→ EXTRACTED MATERIAL
━━━━━━━━━━━━━━━━

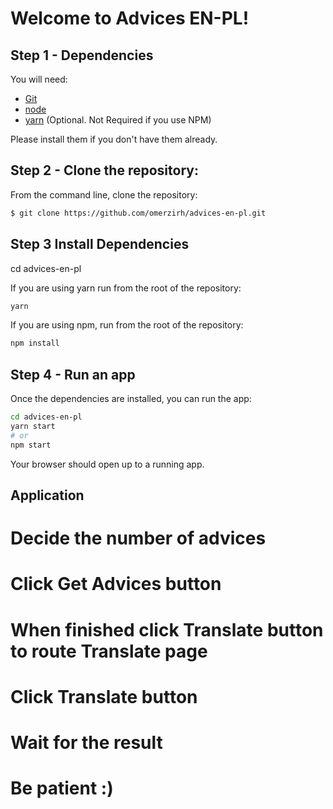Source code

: # Welcome to Advices EN-PL!

## Step 1 - Dependencies

You will need:

* [Git](http://git-scm.com/downloads)
* [node](https://nodejs.org/)
* [yarn](https://yarnpkg.com/en/docs/install) (Optional. Not Required if you use NPM)

Please install them if you don't have them already.

## Step 2 - Clone the repository:

From the command line, clone the repository:

```sh
$ git clone https://github.com/omerzirh/advices-en-pl.git
```

## Step 3 Install Dependencies

cd advices-en-pl

If you are using yarn run from the root of the repository:

```sh
yarn
```

If you are using npm, run from the root of the repository:

```sh
npm install
```

## Step 4 - Run an app

Once the dependencies are installed, you can run the app:

```sh
cd advices-en-pl
yarn start
# or
npm start
```

Your browser should open up to a running app.

## Application

 # Decide the number of advices
 # Click Get Advices button 
 # When finished click Translate button to route Translate page
 # Click Translate button
 # Wait for the result
 # Be patient :)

━━━━━━━━━━━━━━━━

→ HOW TO COMPLETE THIS TASK
Locate and copy each line in the data above that includes the word "Translate".

→ COMPLETED EXERCISE
 # When finished click Translate button to route Translate page
 # Click Translate button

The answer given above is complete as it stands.